Les Créoles de l’Ile Maurice qui sont principalement des descendants d’esclaves auront désormais l’occasion de retracer leur généalogie par le biais d’un site Web qui a été installé au Royaume-Uni, a appris APA samedi à Port-Louis.
Lindsay Morvan, un membre du comité directeur du centre Nelson Mandela pour la culture africaine et créole (NMCACC), écrit dans un communiqué publié samedi que ce site entend donner une opportunité aux Mauriciens de descendance africaine et malgache la possibilité de retracer leur passé ancestral.
Ce projet appelé “Origins” a été lancé par le NMCACC et Mme Vijaya Teeluck, professeur à l’Université de Maurice.
Il a été très difficile pour les Créoles d’établir leur arbre généalogique étant donné que les colonisateurs français qui ont gouverné le pays de 1715 à 1810 ont détruit toutes les traces du passé de leurs esclaves.
« Un nouveau site britannique - www.ancestry.co.uk - comblera ce vide et certains descendants d’esclaves de Maurice pourront se renseigner sur leur ascendance pendant la période de 1812 à 1834, car le gouvernement britannique avait gardé des registres sur les esclaves et leurs maîtres après qu’ils ont pris l’Ile en décembre 1810 », a indiqué Mme Morvan.
Bien que le gouvernement britannique ait interdit la traite négrière en 1807, ce commerce a continué jusqu’à ce que les Anglais aient décrété l’abolition de l’esclavage en 1834.

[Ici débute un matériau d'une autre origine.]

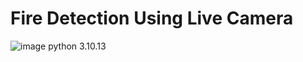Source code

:# Fire Detection Using Live Camera
![image](https://github.com/tuananhne1110/Fire_Detection_System/assets/119232218/f693747a-a13a-493d-b9be-f580c6a114d2)
python 3.10.13 
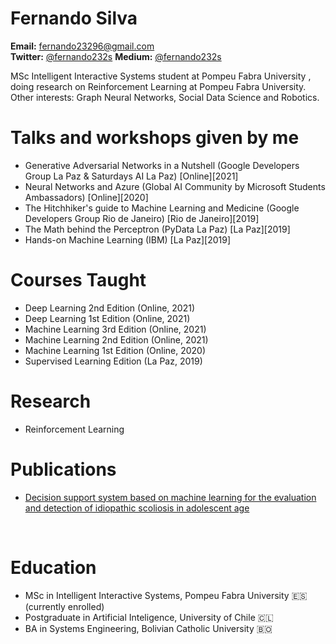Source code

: # Fernando Silva
<b>Email:</b> fernando23296@gmail.com
<br>
<b>Twitter:</b> [@fernando232s](https://www.twitter.com/fernando232s)
<b>Medium:</b> [@fernando232s](https://fernando232s.medium.com/)

MSc Intelligent Interactive Systems student at Pompeu Fabra University
, doing research on Reinforcement Learning at Pompeu Fabra University.
Other interests: Graph Neural Networks, Social Data Science and Robotics.

# Talks and workshops given by me
* Generative Adversarial Networks in a Nutshell (Google Developers Group La Paz  & Saturdays AI La Paz) [Online][2021]
* Neural Networks and Azure (Global AI Community by Microsoft Students Ambassadors) [Online][2020]
* The Hitchhiker's guide to Machine Learning and Medicine (Google Developers Group Rio de Janeiro) [Rio de Janeiro][2019]
* The Math behind the Perceptron (PyData La Paz) [La Paz][2019]
* Hands-on Machine Learning (IBM) [La Paz][2019]

# Courses Taught
* Deep Learning 2nd Edition (Online, 2021)
* Deep Learning 1st Edition (Online, 2021)
* Machine Learning 3rd Edition (Online, 2021)
* Machine Learning 2nd Edition (Online, 2021)
* Machine Learning 1st Edition (Online, 2020)
* Supervised Learning Edition (La Paz, 2019)


# Research
* Reinforcement Learning

# Publications
* [Decision support system based on machine learning for the evaluation and detection of idiopathic scoliosis in adolescent age](http://www.bibvirtual.ucb.edu.bo:8000/opac/Record/101005393/Description#tabnav)
<br/>

# Education
* MSc in Intelligent Interactive Systems, Pompeu Fabra University 🇪🇸 (currently enrolled)
* Postgraduate in Artificial Inteligence, University of Chile 🇨🇱
* BA in Systems Engineering, Bolivian Catholic University 🇧🇴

Le site Web rassemble les dossiers d’environ 2,7 millions d’esclaves et de leurs propriétaires de 17 anciennes colonies britanniques, notamment Maurice.
Mme Morvan a précisé que des recherches peuvent être effectuées en utilisant le nom, la date de naissance approximative et le sexe de l’esclave. Le nom du maître peut également être utile étant donné que les propriétaires ont parfois donné leurs propres noms à leurs esclaves.
« Lors d’entretiens avec les autorités mauriciennes la semaine dernière, il a été décidé de rétablir le Comité de réparation de l’esclavage qui a été installé en 1998, mais qui est devenu un comité mort-né après quelque temps », a révélé Mme Morvan, dans le communiqué.